We report the first two genome-wide screens for linkage disequilibrium between putative multiple sclerosis (MS) susceptibility genes and genetic markers performed in the genetically homogenous Scandinavian population, using 6000 microsatellite markers and DNA pools of approximately 200 MS cases and 200 controls in each screen. Usable data were achieved from the same 3331 markers in both screens. Nine markers from eight genomic regions (1p33, 3q13, 6p21, 6q14, 7p22, 9p21, 9q21 and Xq22) were identified as potentially associated with MS in both screens.

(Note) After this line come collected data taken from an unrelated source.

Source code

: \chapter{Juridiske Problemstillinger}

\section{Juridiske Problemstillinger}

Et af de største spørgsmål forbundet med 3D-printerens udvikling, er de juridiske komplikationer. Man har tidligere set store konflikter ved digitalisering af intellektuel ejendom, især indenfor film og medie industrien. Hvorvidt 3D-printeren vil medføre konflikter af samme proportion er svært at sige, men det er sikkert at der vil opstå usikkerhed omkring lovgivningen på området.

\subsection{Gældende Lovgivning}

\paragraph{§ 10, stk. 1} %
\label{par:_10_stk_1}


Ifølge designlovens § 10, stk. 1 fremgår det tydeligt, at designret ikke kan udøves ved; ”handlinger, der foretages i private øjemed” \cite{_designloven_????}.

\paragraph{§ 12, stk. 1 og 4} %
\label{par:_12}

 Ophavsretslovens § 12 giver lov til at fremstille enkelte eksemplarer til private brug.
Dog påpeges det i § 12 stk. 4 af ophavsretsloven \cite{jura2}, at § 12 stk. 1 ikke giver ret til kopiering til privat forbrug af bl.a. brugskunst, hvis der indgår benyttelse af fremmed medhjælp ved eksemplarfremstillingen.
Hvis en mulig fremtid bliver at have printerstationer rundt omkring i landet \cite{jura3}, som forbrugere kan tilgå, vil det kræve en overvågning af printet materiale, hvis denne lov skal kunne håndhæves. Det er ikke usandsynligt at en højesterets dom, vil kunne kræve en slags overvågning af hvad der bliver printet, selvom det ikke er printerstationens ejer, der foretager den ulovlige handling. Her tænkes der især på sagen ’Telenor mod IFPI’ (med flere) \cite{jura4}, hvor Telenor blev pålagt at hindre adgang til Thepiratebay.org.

A whole genome screen for linkage disequilibrium in multiple sclerosis performed in a continental Italian population

We have systematically screened the genome for evidence of linkage disequilibrium (LD) with multiple sclerosis (MS) by typing 6000 microsatellite markers in case-control and family based (AFBAC) cohorts from the Italian population. DNA pooling was used to reduce the genotyping effort involved. Four DNA pools were considered: cases (224 Italian MS patients), controls (231 healthy Italians), index (185 index cases from trio families) and parents (the 370 parents of the patient included in the Index pool), respectively. After refining analysis of the most promising 14 markers to emerge from this screening process, only marker D2S367 retained evidence for association.

A genome-wide screen for linkage disequilibrium in Sardinian multiple sclerosis

Using indirect whole genome association screening, we have searched for multiple sclerosis susceptibility genes in the genetically isolated high risk Sardinian population. Two screens were performed; the first was based on 229 cases and 264 unrelated controls, and the second on 235 trio families. Each screen employed a dense set of microsatellite markers and DNA pooling. Data from both screens were available from 2764 markers. Nine markers showed nominally significant results in both screens independently. Five of these markers-D2S408 (2q36), D6S271 (6p21), D6S344 (6p25), D7S1818 (7p12) and D16S420 (16p12)-remained nominally significant in both studies after conservative refining analysis.

A GENOME-WIDE GERMAN SCREEN FOR LINKAGE DISEQUILIBRIUM IN MULTIPLE SCLEROSIS

We report on a genome-wide screen for association with multiple sclerosis (MS) in the German population performed using 6000 microsatellite markers. These markers were typed in four DNA pools consisting of 234 MS patients (cases), 209 unrelated controls, 68 index patients from trio families and their 136 parents (related controls). Stringent analysis identified 11 markers showing apparent evidence for association. Five from regions previously identified in linkage studies and two from the MHC region on chromosome 6p21. These MHC markers are known to be in linkage disequilibrium with HLA class II alleles influencing susceptibility to MS. The identification of these markers serves as an important positive control.

A genome-wide screen for association in Hungarian multiple sclerosis

Although the pathogenesis of multiple sclerosis (MS) is not fully understood, substantial evidence points to the involvement of genetic factors. We report on a genome-wide screen for disease association in the Hungarian population using 5532 microsatellite markers. These markers were typed in DNA pools that consisted of 88 MS patients (cases), and 128 unrelated controls. Based on a stringent selection criterion, we obtained 33 markers suggesting association with the disease.